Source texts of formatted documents
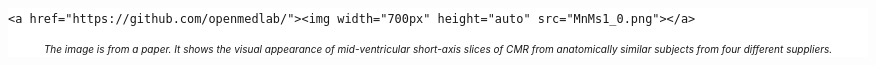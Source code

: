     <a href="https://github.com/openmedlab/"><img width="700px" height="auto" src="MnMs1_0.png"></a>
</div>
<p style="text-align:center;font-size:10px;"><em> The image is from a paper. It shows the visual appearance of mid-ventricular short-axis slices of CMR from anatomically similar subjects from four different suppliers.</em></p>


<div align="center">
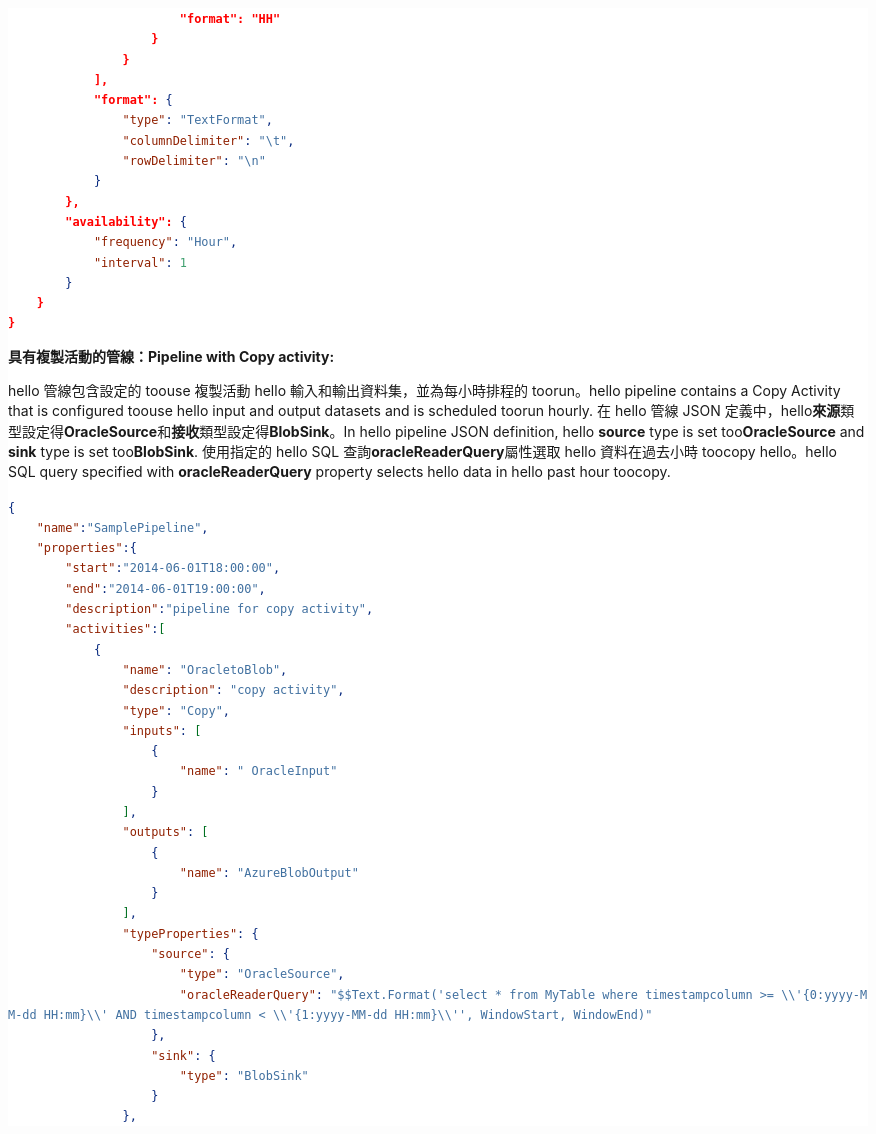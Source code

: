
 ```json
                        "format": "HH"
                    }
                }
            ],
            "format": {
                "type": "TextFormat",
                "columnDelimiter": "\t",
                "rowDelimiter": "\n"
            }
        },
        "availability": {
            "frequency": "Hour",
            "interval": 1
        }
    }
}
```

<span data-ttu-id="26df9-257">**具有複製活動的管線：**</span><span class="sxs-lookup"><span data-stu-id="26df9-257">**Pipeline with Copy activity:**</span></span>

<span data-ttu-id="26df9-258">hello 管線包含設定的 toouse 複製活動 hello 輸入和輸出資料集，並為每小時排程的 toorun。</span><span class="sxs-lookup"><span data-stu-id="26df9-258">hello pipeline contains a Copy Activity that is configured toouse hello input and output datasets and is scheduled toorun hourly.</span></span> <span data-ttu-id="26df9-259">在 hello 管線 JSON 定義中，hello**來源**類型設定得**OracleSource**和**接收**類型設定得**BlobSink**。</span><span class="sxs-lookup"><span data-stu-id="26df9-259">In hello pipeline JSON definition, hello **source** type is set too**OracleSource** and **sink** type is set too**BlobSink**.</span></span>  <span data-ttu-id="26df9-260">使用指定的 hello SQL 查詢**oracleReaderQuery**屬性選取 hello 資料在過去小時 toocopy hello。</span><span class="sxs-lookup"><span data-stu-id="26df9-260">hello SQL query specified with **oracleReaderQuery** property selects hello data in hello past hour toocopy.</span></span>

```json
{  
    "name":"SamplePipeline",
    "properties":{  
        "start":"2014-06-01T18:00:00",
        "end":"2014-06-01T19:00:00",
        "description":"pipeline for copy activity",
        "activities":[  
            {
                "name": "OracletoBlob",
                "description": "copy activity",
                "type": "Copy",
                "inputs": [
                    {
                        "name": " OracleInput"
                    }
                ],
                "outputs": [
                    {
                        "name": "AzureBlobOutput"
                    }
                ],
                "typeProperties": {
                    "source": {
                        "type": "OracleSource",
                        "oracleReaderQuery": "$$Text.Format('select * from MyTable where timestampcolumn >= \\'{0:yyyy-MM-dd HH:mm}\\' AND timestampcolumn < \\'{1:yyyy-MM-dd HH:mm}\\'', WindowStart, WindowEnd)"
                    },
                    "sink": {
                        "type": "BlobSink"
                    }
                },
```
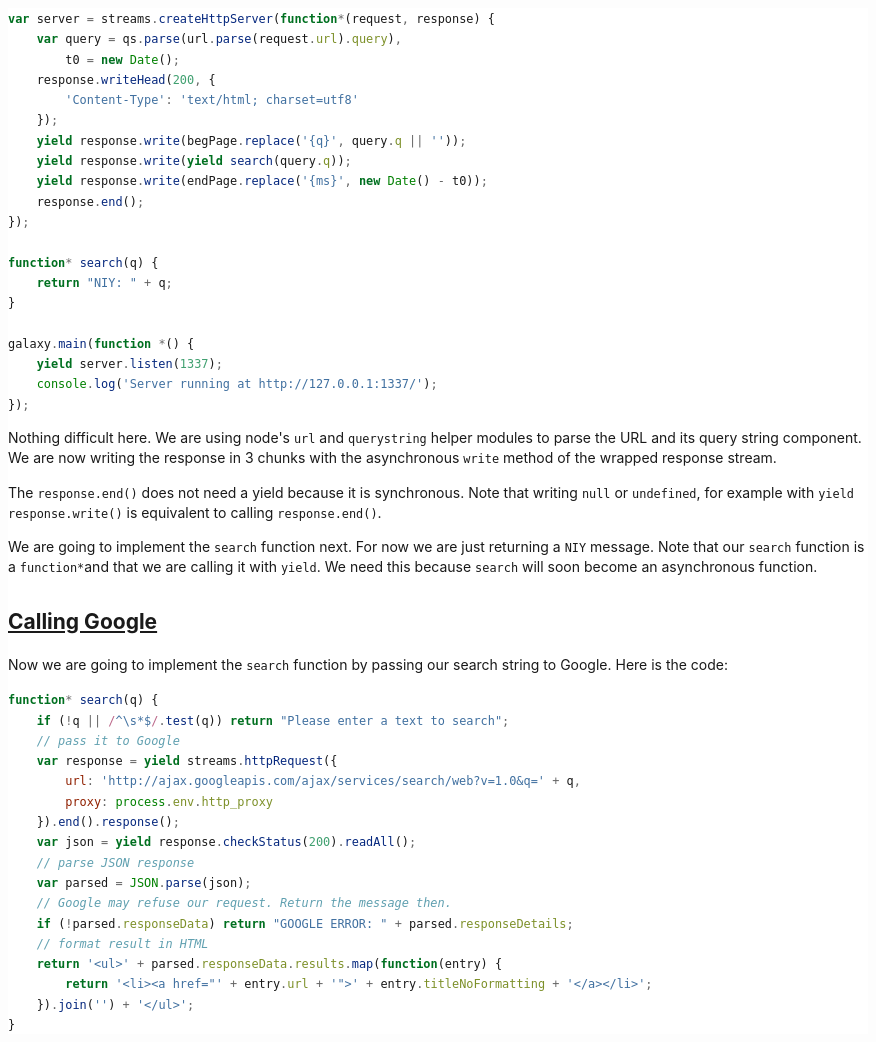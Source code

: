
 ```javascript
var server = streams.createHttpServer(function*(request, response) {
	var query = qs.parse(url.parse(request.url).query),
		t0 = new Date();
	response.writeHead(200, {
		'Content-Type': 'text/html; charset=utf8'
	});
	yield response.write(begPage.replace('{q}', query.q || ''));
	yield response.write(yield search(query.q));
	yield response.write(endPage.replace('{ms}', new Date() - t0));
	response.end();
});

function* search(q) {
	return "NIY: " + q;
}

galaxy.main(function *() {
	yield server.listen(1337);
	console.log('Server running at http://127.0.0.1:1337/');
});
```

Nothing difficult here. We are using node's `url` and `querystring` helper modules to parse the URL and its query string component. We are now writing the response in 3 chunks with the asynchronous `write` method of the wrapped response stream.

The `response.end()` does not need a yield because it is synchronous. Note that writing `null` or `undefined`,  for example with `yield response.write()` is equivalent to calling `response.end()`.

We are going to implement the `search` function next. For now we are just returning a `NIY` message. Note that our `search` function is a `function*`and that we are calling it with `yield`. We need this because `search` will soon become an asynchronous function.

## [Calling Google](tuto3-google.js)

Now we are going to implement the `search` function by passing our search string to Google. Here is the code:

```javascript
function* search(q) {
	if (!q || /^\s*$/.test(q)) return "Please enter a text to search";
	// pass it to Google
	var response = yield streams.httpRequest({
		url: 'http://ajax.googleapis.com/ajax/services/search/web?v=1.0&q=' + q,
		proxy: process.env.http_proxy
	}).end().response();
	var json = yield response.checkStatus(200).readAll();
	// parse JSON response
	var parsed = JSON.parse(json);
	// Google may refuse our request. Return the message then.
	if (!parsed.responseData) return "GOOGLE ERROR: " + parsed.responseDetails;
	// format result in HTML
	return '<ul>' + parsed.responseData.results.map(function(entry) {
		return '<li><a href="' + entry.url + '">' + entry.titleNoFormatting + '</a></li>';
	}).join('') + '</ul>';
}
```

• [Brief]
Please restate the entries word for word. Skip the pictures.

• [Solution to the exercise]
Source code

:     <a href="https://github.com/openmedlab/"><img width="700px" height="auto" src="MnMs1_0.png"></a>
</div>
<p style="text-align:center;font-size:10px;"><em> The image is from a paper. It shows the visual appearance of mid-ventricular short-axis slices of CMR from anatomically similar subjects from four different suppliers.</em></p>


<div align="center">
Source code

:
 ```json
                        "format": "HH"
                    }
                }
            ],
            "format": {
                "type": "TextFormat",
                "columnDelimiter": "\t",
                "rowDelimiter": "\n"
            }
        },
        "availability": {
            "frequency": "Hour",
            "interval": 1
        }
    }
}
```

<span data-ttu-id="26df9-257">**具有複製活動的管線：**</span><span class="sxs-lookup"><span data-stu-id="26df9-257">**Pipeline with Copy activity:**</span></span>

<span data-ttu-id="26df9-258">hello 管線包含設定的 toouse 複製活動 hello 輸入和輸出資料集，並為每小時排程的 toorun。</span><span class="sxs-lookup"><span data-stu-id="26df9-258">hello pipeline contains a Copy Activity that is configured toouse hello input and output datasets and is scheduled toorun hourly.</span></span> <span data-ttu-id="26df9-259">在 hello 管線 JSON 定義中，hello**來源**類型設定得**OracleSource**和**接收**類型設定得**BlobSink**。</span><span class="sxs-lookup"><span data-stu-id="26df9-259">In hello pipeline JSON definition, hello **source** type is set too**OracleSource** and **sink** type is set too**BlobSink**.</span></span>  <span data-ttu-id="26df9-260">使用指定的 hello SQL 查詢**oracleReaderQuery**屬性選取 hello 資料在過去小時 toocopy hello。</span><span class="sxs-lookup"><span data-stu-id="26df9-260">hello SQL query specified with **oracleReaderQuery** property selects hello data in hello past hour toocopy.</span></span>

```json
{  
    "name":"SamplePipeline",
    "properties":{  
        "start":"2014-06-01T18:00:00",
        "end":"2014-06-01T19:00:00",
        "description":"pipeline for copy activity",
        "activities":[  
            {
                "name": "OracletoBlob",
                "description": "copy activity",
                "type": "Copy",
                "inputs": [
                    {
                        "name": " OracleInput"
                    }
                ],
                "outputs": [
                    {
                        "name": "AzureBlobOutput"
                    }
                ],
                "typeProperties": {
                    "source": {
                        "type": "OracleSource",
                        "oracleReaderQuery": "$$Text.Format('select * from MyTable where timestampcolumn >= \\'{0:yyyy-MM-dd HH:mm}\\' AND timestampcolumn < \\'{1:yyyy-MM-dd HH:mm}\\'', WindowStart, WindowEnd)"
                    },
                    "sink": {
                        "type": "BlobSink"
                    }
                },
```
Source code

:
 ```javascript
var server = streams.createHttpServer(function*(request, response) {
	var query = qs.parse(url.parse(request.url).query),
		t0 = new Date();
	response.writeHead(200, {
		'Content-Type': 'text/html; charset=utf8'
	});
	yield response.write(begPage.replace('{q}', query.q || ''));
	yield response.write(yield search(query.q));
	yield response.write(endPage.replace('{ms}', new Date() - t0));
	response.end();
});

function* search(q) {
	return "NIY: " + q;
}

galaxy.main(function *() {
	yield server.listen(1337);
	console.log('Server running at http://127.0.0.1:1337/');
});
```

Nothing difficult here. We are using node's `url` and `querystring` helper modules to parse the URL and its query string component. We are now writing the response in 3 chunks with the asynchronous `write` method of the wrapped response stream.

The `response.end()` does not need a yield because it is synchronous. Note that writing `null` or `undefined`,  for example with `yield response.write()` is equivalent to calling `response.end()`.

We are going to implement the `search` function next. For now we are just returning a `NIY` message. Note that our `search` function is a `function*`and that we are calling it with `yield`. We need this because `search` will soon become an asynchronous function.

## [Calling Google](tuto3-google.js)

Now we are going to implement the `search` function by passing our search string to Google. Here is the code:

```javascript
function* search(q) {
	if (!q || /^\s*$/.test(q)) return "Please enter a text to search";
	// pass it to Google
	var response = yield streams.httpRequest({
		url: 'http://ajax.googleapis.com/ajax/services/search/web?v=1.0&q=' + q,
		proxy: process.env.http_proxy
	}).end().response();
	var json = yield response.checkStatus(200).readAll();
	// parse JSON response
	var parsed = JSON.parse(json);
	// Google may refuse our request. Return the message then.
	if (!parsed.responseData) return "GOOGLE ERROR: " + parsed.responseDetails;
	// format result in HTML
	return '<ul>' + parsed.responseData.results.map(function(entry) {
		return '<li><a href="' + entry.url + '">' + entry.titleNoFormatting + '</a></li>';
	}).join('') + '</ul>';
}
```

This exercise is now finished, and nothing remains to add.